Researchers who have begun looking at the links between social media and suicide have already found that among middle school children, victims of cyber-bullying were almost two times as likely to attempt suicide than those who have not.

REPORTING GUIDELINES
Guidelines for reporting on suicides were drawn up after prevention specialists and public health officials held a national workshop in 1989 to help news reporters and others avoid sparking additional deaths. Now revised, they come with a list of do's and don'ts and suggestions for what information to avoid and what to include. Some studies show a decrease in suicides after guidelines are implemented.

The website reportingonsuicide.org recommends against sensational headlines, prominent placement, photographs or videos of the place or manner of death or grieving friends and memorials. Do not describe a suicide as inexplicable or without warning. Do not refer to epidemics of suicides or skyrocketing numbers. Do not disclose what is in a suicide note. And do not refer to a suicide as "successful" or "unsuccessful."

Journalists are urged instead to present information about the death in a non-sensational way and to report on suicide as a public health issue. According to the American Foundation for Suicide Prevention, 90 percent of people who died by suicide had shown signs of mental disorders or engaged in substance abuse. Most people exhibit early warning signs. Include those signs and information about what to do.

Most suicide cases involve a fairly short window of decision-making and action, so you want to "avoid giving people an easy and impulsive answer," said Bruce Shapiro, the executive director of the Dart Center for Journalism and Trauma at the Columbia University Graduate School of Journalism.

"If you are establishing barriers, whether physical or informational, you're going to save lives," he said.

New research by Thomas Niederkrotenthaler of the Medical University of Vienna and others suggests that the opposite effect could be true as well: that articles about survival and treatment can reduce the number of suicides. It too has a name drawn from the arts, the Papageno effect, for the character in Mozart's opera "The Magic Flute," who after losing his love, plans to kill himself but is dissuaded by three boys.

"The possible role of media reports in preventing suicide may make it worthwhile for journalists of both traditional and online news platforms to follow media guidelines on the reporting of suicide," Niederkrotenthaler wrote in a 2010 study.

The guidelines sometimes are not heeded. Stage, an advocate, speaker and photographer whose website features profiles of suicide survivors, says she has been interviewed multiple times, and in all cases reporters wanted to know how she had tried to kill herself. Her efforts to dissuade them from including what she thought were too many details failed, she said.

"I don't think the perspective on method is going to change," she said. "I think we're just reporting on this and that is a piece of the story. I think it becomes about how it's reported on."

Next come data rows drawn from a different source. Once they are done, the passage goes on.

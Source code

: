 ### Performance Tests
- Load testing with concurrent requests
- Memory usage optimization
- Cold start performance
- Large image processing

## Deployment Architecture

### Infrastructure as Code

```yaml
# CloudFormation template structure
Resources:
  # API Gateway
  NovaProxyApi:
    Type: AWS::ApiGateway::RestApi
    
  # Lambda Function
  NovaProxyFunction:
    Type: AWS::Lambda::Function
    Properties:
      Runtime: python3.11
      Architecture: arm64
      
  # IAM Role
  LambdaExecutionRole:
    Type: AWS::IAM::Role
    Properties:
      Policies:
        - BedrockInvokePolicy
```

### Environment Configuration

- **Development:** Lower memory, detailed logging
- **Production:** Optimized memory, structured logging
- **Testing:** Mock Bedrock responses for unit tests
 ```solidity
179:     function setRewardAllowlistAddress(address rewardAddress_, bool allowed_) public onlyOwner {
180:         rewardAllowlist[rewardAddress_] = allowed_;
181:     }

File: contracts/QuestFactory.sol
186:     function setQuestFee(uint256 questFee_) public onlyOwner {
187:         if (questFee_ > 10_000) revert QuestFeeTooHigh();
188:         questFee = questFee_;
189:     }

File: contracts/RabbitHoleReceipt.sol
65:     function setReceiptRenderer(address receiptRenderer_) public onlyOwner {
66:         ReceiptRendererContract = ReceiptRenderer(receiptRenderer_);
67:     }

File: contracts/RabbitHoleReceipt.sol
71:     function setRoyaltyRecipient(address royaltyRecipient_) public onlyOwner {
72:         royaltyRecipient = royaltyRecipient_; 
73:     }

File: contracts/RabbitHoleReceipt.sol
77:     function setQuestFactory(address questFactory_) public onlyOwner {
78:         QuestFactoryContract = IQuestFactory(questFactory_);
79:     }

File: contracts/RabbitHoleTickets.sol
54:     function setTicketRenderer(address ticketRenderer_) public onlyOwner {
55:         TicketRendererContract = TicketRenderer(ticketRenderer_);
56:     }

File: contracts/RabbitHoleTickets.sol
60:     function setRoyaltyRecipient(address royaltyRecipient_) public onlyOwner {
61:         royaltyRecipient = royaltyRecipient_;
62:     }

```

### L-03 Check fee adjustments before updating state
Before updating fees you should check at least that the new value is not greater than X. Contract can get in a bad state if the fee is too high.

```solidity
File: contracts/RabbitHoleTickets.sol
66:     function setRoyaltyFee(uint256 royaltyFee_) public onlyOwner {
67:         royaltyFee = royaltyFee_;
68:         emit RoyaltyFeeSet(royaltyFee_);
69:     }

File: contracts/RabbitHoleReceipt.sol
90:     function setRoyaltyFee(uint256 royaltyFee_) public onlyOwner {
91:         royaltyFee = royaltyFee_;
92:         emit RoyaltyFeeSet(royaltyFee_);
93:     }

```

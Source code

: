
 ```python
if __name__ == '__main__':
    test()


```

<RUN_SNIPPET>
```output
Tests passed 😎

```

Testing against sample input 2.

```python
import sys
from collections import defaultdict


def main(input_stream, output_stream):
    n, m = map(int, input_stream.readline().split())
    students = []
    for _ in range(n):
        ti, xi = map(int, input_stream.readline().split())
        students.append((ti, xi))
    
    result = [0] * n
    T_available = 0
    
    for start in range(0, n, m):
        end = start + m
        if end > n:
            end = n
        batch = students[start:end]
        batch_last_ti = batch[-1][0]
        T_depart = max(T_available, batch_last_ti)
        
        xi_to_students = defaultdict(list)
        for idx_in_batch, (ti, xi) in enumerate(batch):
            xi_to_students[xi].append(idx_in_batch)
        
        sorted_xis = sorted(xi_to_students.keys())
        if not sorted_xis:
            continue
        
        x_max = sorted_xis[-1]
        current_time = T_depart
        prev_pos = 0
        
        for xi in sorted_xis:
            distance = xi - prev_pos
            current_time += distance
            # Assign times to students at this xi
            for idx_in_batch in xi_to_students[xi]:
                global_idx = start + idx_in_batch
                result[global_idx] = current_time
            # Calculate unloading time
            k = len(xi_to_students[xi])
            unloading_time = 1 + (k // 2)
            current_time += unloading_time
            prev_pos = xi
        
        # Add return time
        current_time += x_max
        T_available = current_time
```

Dese’Rae Stage is giving those who have attempted suicide a voice. She helps them break their silence by sharing their story through the website LiveThroughThis.org. The is one of a series of reports from our award-winning 2017 investigation: Preventing Suicide: Breaking the Silence.

If someone Stage is interviewing for her website tells her that he or she overdosed on pills, for example, she will include that information, but ask about the pain.

"Letting people know how painful it is is just going to change perspectives and that could maybe help," she said.

Stage remains convinced guidelines can save lives, and recently worked with Ohio's Department of Mental Health and Addiction Services to develop a set for its website. Journalists can change perspectives, she said.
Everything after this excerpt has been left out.